Driving in Puerto Rico has its challenges. There’s always the risk of a blowout given the amount and depth of potholes in the streets and highways. Though everyone recognizes the problem, dealing with it is complicated. Typically, the federal and local government share responsibility for road repair and since the cost of replacing every square foot is so expensive, they opt for temporary fixes that take care of the immediate problem. But the potholes eventually reappear, sometimes as deeper, wider craters in the road. To make matters worse, Puerto Rico’s transportation system is designed so that we are dependent on automobiles,so we have to resign ourselves to dodging potholes. to the point we have come to terms with the gaping holes.
Puerto Rico’s public policy functions in a similar manner since the political relationship between the Island and the U.S. has structural deficiencies that impact the island’s financial integrity. In other words, there are “potholes” that are often fixed with temporary solutions, while ignoring the underlying cause. To avoid these temporary fixes, there must be the political will to permanently amend federal laws and regulations.
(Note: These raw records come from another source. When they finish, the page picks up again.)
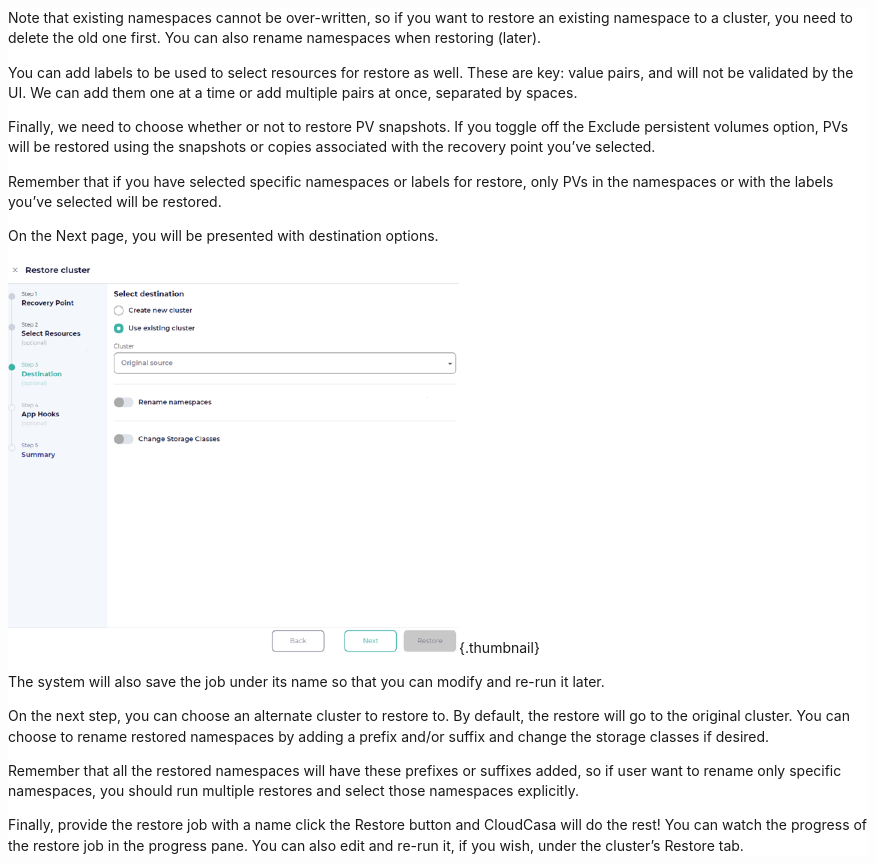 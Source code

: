 Note that existing namespaces cannot be over-written, so if you want to restore an existing namespace to a cluster, you need to delete the old one first. You can also rename namespaces when restoring (later).  

You can add labels to be used to select resources for restore as well. These are key: value pairs, and will not be validated by the UI. We can add them one at a time or add multiple pairs at once, separated by spaces. 

Finally, we need to choose whether or not to restore PV snapshots. If you toggle off the Exclude persistent volumes option, PVs will be restored using the snapshots or copies associated with the recovery point you’ve selected.  

Remember that if you have selected specific namespaces or labels for restore, only PVs in the namespaces or with the labels you’ve selected will be restored. 

On the Next page, you will be presented with destination options.  

![Destination cluster](images/step6.i.Select.Destination.png){.thumbnail}

The system will also save the job under its name so that you can modify and re-run it later.  

On the next step, you can choose an alternate cluster to restore to. By default, the restore will go to the original cluster. You can choose to rename restored namespaces by adding a prefix and/or suffix and change the storage classes if desired. 

Remember that all the restored namespaces will have these prefixes or suffixes added, so if user want to rename only specific namespaces, you should run multiple restores and select those namespaces explicitly.  

Finally, provide the restore job with a name click the Restore button and CloudCasa will do the rest! You can watch the progress of the restore job in the progress pane. You can also edit and re-run it, if you wish, under the cluster’s Restore tab.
Unfortunately, our history indicates that the shortcomings of a number of important federal programs are dealt with only when Puerto Rico is on the verge of a fiscal cliff and panic begins to spread.
After Hurricane Maria, Puerto Rico was provided federal disaster relief, as is typically extended to other jurisdictions after natural disasters. As part of the aid packages, Puerto Rico was provided $4.8 billion for its Medicaid program, $1.27 billion in emergency funds for its nutritional assistance program, and a temporary extension in tax reductions under Section 199 of the U.S. tax code, among other forms of relief. However, Puerto Rico is soon approaching dates when it won’t have the ability to meet all of its needs, and that is mainly due to the differences in the way these programs are applied to Puerto Rico. The island is left with no other option but to return to Congress and repeat the same script. To get out of this rut once and for all, the problems must be addressed at their core. Below are two examples of these structural inequities.
According to ASES, the Health Insurance Administration in Puerto Rico, 1,554,018 individuals are eligible to participate in the Medicaid program. The program cost covered by the federal government, known in policy circles as the FMAP, or Federal Medical Assistance Percentage, is arbitrarily capped by law at 55%, as opposed to how it is calculated for other states. If the FMAP were calculated using the same per capita income formula applied to the states, the FMAP for the island could be as high as 83%. Said differently, the government of Puerto Rico is forced to absorb 45% of the cost of the Medicaid program, rather than the 17% it would pay were it provided equal treatment. Further, the amount of federal funds allocated to cover the FMAP is subject to an annual limit. Which means that when funds are exhausted, the government of Puerto Rico is faced with another dilemma: limit the number of individuals who have health coverage or provide fewer medical services. Over the years, the federal government has provided lifelines to prevent such a scenario, but the fundamental problem with the FMAP still remains.
Nutritional Assistance Program
Another example: In 1982, the federal nutritional assistance program (NAP) replaced the traditional supplemental nutrition assistance program, known as SNAP, as the mechanism for providing food assistance to Puerto Rico. Since then, Puerto Rico has received this benefit through a capped block grant administered by the local government. However, the differences in the program’s structure, and therefore, coverage are quite substantial. For example, the subsidy is provided each year as a maximum allocated amount, so that if some exogenous event occurs —such as a hurricane—that negatively affects the population’s economic well-being, the island is not automatically provided an increase in funds, despite facing increased needs. Thus, Puerto Rico receives fewer federal resources to assist low-income families, as compared with other jurisdictions, even though nearly half of the population lives below the federal poverty line.
A New Agenda
These examples illustrate why the Washington, D.C. office of the Center for a New Economy is advocating a less political agenda, one that is more comprehensive and more focused on Puerto Rico’s economic needs. The report from the Congressional Task Force created under PROMESA provides a good starting point, detailing several public policy proposals. One fundamental component would be to extend the earned income tax credit (EITC). In the U.S., the EITC has been recognized as a powerful tool for encouraging individuals to find jobs and for reducing poverty—perhaps two of the biggest socio-economic challenges faced by Puerto Rico.
This year, Washington will be pushing a new agenda for Puerto Rico, and it is critical that everyone recognizes that the most effective way to help Puerto Rico is by discarding limited, piecemeal solutions and instead consider a broader agenda that remedies structural shortcomings, allowing Puerto Rico to focus its attention on economic growth.